How do you know you’re talking to Google when you navigate to www.google.com with your browser?
It might be better to answer a different question: why would you be talking to anyone other than Google when you navigate to www.google.com with your browser? After all, I summoned them using the appropriate URL; who else could possibly respond?
Each website assigns some computer out there in the world to answer incoming requests for its content. Viewing a website on your device entails successfully sending a request to that specific Internet-connected web server (i.e. the assigned computer) and then receiving the server’s response. Requests arrive at the server, wherein they are processed and responded to in the form of a web page. It’s like a company selling goods via mail order and orders coming into the company’s mailbox. Requests for goods physically arrive at the mailbox, the requests are processed, and the company sends the requester the goods they asked for.
At a high level you can think of the journey taken by your request for google.com like this:
But on a slightly lower level your request actually looks like this:
Your request for a website is not sent directly to Google, it is passed along by multiple physical network devices that comprise the Internet. Every request you make for a website takes a similar multi-hop journey to reach its assigned web server, and thus multiple intermediate devices lie between you and the website you want to access. Without any security measures, a bad actor in control of some node or connection along the route may be able to read and store your communications, pretend to be Google, or alter your request. It’s like the game Telephone, where an original phrase is passed via whisper along a string of people. Someone among the string can ignore what they heard and inject their own message, and the final player is unable to detect the change.
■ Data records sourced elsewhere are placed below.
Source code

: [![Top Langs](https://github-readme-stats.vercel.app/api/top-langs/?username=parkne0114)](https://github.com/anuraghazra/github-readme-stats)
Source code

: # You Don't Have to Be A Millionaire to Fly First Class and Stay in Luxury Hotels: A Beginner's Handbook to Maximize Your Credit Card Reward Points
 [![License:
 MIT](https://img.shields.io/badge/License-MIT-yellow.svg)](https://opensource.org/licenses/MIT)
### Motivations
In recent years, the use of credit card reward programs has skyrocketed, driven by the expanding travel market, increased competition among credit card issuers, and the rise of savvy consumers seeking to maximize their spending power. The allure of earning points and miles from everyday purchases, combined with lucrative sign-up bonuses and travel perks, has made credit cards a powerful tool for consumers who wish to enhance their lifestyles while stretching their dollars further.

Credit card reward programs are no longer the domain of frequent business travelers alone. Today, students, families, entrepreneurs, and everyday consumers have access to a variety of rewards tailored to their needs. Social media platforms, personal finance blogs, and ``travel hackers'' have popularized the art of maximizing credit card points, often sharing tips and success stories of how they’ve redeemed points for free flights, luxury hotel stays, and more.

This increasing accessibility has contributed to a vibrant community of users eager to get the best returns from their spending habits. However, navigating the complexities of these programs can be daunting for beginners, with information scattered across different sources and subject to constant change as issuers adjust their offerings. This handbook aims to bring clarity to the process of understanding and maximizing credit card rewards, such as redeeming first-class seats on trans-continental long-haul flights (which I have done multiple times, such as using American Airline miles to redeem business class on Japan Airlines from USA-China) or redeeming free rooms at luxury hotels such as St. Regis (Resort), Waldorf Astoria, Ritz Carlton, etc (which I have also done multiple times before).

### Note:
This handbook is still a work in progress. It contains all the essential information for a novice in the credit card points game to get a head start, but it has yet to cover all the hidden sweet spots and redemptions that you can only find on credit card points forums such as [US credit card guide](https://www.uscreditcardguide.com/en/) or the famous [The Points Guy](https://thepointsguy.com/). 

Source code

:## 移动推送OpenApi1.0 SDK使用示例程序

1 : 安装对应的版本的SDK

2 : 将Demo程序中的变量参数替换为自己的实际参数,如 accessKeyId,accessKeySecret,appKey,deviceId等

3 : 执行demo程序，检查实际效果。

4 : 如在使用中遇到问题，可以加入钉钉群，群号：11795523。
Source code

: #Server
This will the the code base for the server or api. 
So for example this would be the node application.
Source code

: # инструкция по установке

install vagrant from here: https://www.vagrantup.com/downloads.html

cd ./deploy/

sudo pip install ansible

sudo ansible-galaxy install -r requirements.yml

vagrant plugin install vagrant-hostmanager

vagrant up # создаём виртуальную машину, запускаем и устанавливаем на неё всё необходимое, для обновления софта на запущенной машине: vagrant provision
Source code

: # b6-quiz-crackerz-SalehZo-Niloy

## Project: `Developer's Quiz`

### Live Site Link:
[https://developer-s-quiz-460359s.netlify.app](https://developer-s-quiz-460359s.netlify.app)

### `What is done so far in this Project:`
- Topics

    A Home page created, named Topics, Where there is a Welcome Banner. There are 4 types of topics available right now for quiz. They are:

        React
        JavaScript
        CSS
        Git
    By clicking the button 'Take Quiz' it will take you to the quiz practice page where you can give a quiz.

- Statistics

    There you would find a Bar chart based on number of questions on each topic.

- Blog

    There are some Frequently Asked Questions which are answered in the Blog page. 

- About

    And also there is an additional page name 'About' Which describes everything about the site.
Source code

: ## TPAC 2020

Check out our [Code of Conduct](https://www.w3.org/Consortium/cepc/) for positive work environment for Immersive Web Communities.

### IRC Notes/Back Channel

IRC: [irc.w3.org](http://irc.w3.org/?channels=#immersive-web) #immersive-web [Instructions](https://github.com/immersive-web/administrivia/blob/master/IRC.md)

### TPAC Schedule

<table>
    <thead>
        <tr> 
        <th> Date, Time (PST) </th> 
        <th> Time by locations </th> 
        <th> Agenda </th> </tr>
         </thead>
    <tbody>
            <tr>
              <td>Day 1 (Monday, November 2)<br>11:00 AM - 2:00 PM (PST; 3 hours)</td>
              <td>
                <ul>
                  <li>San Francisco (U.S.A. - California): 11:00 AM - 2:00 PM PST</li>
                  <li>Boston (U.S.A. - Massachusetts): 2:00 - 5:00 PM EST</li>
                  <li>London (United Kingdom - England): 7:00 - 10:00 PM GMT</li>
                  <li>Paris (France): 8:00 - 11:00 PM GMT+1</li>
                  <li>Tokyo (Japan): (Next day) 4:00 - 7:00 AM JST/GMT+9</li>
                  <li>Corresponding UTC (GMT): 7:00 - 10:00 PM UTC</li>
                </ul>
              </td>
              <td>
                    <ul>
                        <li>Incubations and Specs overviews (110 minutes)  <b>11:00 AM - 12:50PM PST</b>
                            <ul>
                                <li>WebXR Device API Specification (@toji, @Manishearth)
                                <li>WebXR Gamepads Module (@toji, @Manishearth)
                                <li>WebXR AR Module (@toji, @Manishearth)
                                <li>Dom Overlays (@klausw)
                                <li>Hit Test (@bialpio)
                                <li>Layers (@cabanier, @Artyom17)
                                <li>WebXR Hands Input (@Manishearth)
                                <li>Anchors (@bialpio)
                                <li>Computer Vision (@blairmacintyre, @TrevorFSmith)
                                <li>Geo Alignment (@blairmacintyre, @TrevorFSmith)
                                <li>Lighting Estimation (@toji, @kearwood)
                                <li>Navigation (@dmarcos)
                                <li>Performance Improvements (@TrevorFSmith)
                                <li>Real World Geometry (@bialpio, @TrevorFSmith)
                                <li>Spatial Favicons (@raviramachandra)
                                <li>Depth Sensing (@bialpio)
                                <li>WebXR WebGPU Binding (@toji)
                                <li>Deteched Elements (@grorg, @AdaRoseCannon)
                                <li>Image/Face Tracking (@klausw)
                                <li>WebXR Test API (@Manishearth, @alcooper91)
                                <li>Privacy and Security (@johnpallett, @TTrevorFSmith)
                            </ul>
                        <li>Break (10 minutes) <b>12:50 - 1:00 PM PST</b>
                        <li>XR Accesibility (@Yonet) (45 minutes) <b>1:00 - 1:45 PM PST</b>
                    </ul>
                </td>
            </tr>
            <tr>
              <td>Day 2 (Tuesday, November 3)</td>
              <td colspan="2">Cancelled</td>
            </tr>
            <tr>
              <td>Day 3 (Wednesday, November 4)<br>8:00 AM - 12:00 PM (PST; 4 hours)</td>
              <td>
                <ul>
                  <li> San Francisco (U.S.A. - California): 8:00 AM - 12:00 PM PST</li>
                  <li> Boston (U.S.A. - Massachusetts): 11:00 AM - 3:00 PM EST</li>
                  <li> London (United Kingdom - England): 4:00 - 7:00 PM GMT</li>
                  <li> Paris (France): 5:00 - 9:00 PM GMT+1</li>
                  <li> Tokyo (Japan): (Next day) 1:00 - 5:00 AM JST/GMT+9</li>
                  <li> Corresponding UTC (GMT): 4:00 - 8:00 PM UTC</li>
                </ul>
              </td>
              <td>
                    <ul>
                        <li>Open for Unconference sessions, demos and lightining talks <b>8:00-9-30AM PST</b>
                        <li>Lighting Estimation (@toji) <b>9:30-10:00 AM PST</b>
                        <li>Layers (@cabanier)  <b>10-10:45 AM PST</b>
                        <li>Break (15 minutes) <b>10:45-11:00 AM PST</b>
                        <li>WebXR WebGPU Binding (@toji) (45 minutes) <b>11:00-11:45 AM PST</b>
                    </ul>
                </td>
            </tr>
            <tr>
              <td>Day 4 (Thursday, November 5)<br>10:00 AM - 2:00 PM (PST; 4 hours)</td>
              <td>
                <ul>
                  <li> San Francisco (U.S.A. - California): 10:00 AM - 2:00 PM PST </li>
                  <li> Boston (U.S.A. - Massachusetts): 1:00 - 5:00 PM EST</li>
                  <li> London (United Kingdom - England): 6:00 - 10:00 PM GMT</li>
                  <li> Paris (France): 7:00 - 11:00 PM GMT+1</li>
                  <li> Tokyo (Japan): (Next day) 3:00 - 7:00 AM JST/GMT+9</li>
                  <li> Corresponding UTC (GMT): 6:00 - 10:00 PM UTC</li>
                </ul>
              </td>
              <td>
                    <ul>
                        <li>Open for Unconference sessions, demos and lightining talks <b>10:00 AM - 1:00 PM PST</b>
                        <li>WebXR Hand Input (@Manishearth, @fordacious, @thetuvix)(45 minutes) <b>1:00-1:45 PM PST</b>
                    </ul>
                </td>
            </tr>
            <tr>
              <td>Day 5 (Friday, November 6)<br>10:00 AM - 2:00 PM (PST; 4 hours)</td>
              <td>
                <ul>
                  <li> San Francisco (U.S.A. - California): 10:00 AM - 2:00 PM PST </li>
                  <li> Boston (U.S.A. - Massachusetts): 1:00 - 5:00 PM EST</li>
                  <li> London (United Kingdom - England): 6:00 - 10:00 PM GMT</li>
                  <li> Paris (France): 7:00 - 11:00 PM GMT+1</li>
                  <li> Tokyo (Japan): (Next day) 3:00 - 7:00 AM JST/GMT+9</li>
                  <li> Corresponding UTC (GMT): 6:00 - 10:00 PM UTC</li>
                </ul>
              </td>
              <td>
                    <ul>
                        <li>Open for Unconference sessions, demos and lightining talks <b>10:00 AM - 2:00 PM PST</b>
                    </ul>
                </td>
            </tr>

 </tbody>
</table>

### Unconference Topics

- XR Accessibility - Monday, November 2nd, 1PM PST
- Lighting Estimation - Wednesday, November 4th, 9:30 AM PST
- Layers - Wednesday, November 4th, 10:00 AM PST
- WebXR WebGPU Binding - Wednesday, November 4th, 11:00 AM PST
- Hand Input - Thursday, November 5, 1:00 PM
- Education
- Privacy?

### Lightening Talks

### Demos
So you might not be talking to Google because the Internet is a large network of interconnected computer hardware and your communication with them is handled by a series of intermediaries.
Most of us presume we are low value targets and that the risk of interference in our web activity is consequently tiny enough to warrant ignoring, like a person living in a fifth floor apartment declining to pay for flood insurance. For now, bracket the likelihood of such interference or the possible motivation of some theoretical bad actor. We are all heavy Internet users and our activity touches important and sensitive aspects of our lives: our banking, our health, our private conversations, our photos. Instead of a request for Google’s homepage, the data you send through all those intermediaries may be your bank password or a nude photograph. The Internet is not magic, and it behooves us as users to understand its basic structure and attendant risks.
I have hopefully demonstrated a reasonable need to verify that the information we receive is indeed from Google. I want to feel more confident that Google is the author of the messages coming into my device after I navigate to google.com. We actually encounter a similar scenario in our everyday lives, namely logging into our personal account on an app or website. When you log into an account, you present your identity in the form of an email address or username along with your password. You are providing evidence to the service that you are who you claim to be because you know some secret information only known to yourself and the service: your password. You are increasing the service’s confidence that the user they are communicating with is actually the account owner. We want the inverse of this pattern; we are interested in Google providing evidence that they are who they say they are, and not some attacker between my device and their web server.
Perhaps we can try reversing the normal password relationship we have with online services and make Google set up a password with you. Only you and Google would know the password. Google can send the password alongside their responses for your browser to verify, and the browser can display big red alarms if the password is wrong. This is a decent idea but it has a serious flaw: how do you establish the password with Google? If the password is how you verify that incoming messages are from Google, how can you trust that the original password setup process was performed with Google and not some bad actor?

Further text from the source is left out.